The final chapter of Sovereignty will be of particular interest to readers of this journal. Here, Mohamed traces Marvell’s conflicted position on sovereignty through works chosen from a variety of stages in his career: the early Cavalier verse, the poems in praise of Cromwell, and An Account of the Growth of Popery. Like Milton, Marvell adopts a strongly unitary view of sovereignty, but Marvell does not derive from this view the older poet’s idealistic vision of godly rule; instead, Marvell’s unitary sovereignty is founded on mere de facto power, power that Marvell tolerates only “with his nose firmly held” (173). This Marvell is a realist, but he remains committed to limiting arbitrary power through rule of law and the rights of individual subjects. Thus, although Mohamed denies Milton his accustomed place as a harbinger of liberalism, he nonetheless acknowledges that “Marvell anticipates the values of modern liberals” (173). Such a description obviously suggests a Marvell who is quite different from Schmitt, yet here too, Mohamed finds resonances between early modernity and the twentieth century. Marvell shares with Schmitt a deep concern that special interests may come to dominate pluralistic political systems, and Mohamed suggests that in “a world without natural foundations of authority, without a set of norms that all can accept,” both men believe that “there must be an entity”—the sovereign—“capable of ordering political community” through force (177). Marvell takes no pleasure in the state violence that Schmitt at times embraces, but he too accepts it as the price of “creat[ing] space for a public spirit expressing itself in individual liberty and civic-minded associations” (179).

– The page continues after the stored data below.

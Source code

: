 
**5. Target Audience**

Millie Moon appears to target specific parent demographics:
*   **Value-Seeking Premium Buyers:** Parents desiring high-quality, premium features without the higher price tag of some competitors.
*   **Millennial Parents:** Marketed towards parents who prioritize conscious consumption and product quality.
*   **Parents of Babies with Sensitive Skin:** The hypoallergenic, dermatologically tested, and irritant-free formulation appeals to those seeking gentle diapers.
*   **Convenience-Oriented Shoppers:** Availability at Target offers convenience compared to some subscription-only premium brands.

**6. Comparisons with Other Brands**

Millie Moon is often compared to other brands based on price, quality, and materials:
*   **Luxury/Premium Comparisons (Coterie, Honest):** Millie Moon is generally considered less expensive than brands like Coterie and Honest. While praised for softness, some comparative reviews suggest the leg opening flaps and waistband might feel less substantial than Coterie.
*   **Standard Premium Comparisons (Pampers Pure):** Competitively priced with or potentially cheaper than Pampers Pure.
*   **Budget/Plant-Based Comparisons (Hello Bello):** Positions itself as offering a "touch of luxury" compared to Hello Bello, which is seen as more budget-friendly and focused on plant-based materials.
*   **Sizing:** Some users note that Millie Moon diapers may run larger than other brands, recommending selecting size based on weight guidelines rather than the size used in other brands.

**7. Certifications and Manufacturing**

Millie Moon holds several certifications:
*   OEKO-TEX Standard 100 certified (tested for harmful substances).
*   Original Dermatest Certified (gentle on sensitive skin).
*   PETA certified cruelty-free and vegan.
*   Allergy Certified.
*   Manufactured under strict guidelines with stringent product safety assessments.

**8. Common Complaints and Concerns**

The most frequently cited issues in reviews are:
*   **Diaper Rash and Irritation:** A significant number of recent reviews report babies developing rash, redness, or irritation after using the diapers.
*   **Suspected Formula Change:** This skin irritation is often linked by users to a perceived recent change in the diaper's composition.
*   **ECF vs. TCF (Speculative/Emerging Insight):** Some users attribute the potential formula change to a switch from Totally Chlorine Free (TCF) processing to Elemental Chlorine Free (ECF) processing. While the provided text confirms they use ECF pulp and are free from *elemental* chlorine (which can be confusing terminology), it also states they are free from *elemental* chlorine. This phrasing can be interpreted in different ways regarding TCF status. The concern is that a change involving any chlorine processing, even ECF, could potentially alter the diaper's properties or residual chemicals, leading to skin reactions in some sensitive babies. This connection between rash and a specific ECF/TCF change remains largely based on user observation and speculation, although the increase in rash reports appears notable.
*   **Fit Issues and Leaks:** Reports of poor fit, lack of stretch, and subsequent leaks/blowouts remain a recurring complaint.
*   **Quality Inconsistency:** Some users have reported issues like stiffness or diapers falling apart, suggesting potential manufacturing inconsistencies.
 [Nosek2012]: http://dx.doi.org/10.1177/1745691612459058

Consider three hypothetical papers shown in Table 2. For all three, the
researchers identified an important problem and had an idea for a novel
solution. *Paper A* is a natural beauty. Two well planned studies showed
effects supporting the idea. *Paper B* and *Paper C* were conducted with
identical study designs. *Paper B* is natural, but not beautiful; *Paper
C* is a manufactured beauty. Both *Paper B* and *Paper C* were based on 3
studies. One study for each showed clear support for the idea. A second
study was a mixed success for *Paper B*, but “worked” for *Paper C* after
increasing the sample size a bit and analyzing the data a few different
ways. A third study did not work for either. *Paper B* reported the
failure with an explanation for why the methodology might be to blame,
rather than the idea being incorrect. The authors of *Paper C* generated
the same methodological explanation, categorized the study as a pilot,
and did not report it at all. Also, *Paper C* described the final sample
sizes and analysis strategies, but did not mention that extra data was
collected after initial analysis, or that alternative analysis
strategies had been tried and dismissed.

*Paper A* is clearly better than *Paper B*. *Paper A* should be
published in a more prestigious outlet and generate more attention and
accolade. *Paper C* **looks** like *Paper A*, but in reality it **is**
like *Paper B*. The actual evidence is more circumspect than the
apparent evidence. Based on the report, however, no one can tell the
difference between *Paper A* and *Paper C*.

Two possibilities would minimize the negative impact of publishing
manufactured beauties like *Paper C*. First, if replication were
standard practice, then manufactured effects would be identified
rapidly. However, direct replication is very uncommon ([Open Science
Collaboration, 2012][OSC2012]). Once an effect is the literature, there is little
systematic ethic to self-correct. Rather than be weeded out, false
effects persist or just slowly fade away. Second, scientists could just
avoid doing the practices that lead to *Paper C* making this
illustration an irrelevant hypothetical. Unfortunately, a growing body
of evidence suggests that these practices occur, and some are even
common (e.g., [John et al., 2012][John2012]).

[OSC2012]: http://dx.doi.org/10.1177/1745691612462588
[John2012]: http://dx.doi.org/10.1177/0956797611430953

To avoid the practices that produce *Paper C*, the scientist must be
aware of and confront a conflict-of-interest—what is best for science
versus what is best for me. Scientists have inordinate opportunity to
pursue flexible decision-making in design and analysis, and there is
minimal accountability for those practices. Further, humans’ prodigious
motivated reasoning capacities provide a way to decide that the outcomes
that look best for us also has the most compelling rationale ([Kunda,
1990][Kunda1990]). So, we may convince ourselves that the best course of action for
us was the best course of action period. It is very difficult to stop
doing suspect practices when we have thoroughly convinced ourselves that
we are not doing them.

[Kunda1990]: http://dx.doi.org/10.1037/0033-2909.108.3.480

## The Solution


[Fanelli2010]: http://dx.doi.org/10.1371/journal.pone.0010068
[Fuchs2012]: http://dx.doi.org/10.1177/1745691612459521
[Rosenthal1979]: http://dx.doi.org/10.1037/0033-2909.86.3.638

Finally, readers interested in getting at the heart of Mohamed’s argument might want to skip right to his epilogue, which returns to the relationship between Hobbes and Schmitt. Mohamed shrewdly reads Hobbes’s references to the biblical figure of Uzzah—whom God struck down for steadying the tottering Ark of the Covenant—as reflections on how the sovereign may not honor the exchange of protection and obligation that underpins Hobbesian absolutism, and Schmitt, Mohamed argues, comes to similar insights after being rejected by the Nazi Party he had sought to serve. Both thinkers thus expose how unitary sovereignty just does not work in the modern world, where a fundamentally “fractious” society allows for special interests that may turn the state’s power against faithful citizens (193). And their cases epitomize as well two key lessons of the book as a whole: first, how power becomes paramount in the absence of theoretical consensus about politics, and, second, how the rise of sovereignty is deeply at odds with our desire for justice and freedom. As Mohamed concludes, “the ultimate message of these apostles of modern political thought is that we should … live enslaved or die trying” (193).
Competing Interests
The author has no competing interests to declare.